Although it would be an exaggeration to say that all the content of the unpublished manuscripts is original, preliminary exploration of the Nachlass have indicated that they provide the seeds for a deep and fruitful reassessment of Leibniz’ philosophy. The main aim of the PHILIUMM project is to complete this task. In order to fulfil this aim, we have divided the corpus into five main topics of research: Dyadica (binary arithmetic), Ars combinatoria, Foundations of differential calculus, Leibniz’ doctrine of mathematical abstraction and ‘Machines and thought’.
The project relies on a research group that has developed over the past ten years in France and is now unparalleled worldwide. It also builds on a close partnership with the Leibniz-Archiv in Hanover and benefits from recent advances in the digitization of Leibniz's mathematical manuscripts (available online since 2016). Preliminary results have already been obtained on specific sets of texts. We have formulated original scientific hypotheses to guide the study of nearly 17,000 folios of unpublished material.
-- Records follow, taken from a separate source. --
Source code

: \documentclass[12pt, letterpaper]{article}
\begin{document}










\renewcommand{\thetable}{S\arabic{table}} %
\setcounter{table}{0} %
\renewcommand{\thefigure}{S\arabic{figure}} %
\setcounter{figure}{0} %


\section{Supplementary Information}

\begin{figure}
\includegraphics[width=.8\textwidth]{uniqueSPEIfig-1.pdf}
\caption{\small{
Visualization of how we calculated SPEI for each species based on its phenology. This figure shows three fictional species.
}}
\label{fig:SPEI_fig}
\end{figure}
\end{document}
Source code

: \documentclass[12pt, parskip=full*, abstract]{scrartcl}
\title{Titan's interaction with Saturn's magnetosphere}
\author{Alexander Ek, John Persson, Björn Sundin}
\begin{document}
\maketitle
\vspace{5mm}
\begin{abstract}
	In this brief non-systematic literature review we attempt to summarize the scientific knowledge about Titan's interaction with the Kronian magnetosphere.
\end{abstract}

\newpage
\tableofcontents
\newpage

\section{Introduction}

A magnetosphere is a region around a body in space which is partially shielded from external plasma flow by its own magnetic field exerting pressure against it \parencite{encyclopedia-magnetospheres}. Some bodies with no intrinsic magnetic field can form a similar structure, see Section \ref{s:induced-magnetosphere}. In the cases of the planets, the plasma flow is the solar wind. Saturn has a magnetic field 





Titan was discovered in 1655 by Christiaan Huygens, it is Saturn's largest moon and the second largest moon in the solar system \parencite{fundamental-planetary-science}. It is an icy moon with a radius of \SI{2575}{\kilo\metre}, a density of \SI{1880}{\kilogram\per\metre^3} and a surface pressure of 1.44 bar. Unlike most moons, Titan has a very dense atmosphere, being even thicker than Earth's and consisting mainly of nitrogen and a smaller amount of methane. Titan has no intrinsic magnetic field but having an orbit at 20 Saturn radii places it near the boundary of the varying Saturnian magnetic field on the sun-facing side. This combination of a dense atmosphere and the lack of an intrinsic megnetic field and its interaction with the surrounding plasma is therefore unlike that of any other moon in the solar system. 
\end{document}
One of our leading hypothesis is a radical reinterpretation of what Leibniz meant by reducing mathematical truths to "identities." This hypothesis resonates strongly with current philosophy of logic and mathematics and, we hope to shed new light on contemporary debates in philosophy of mathematics. For that, we study the place Leibniz gave to identifications (not necessarily based on an absolute notion of logical identity) in his mathematical practice. We explore the way in which this approach to mathematics has echoes in foundational issues in contemporary mathematics, based on the relativization of identity (or “internal identity”) in category theory and, more recently, within Homotopy Type Theory.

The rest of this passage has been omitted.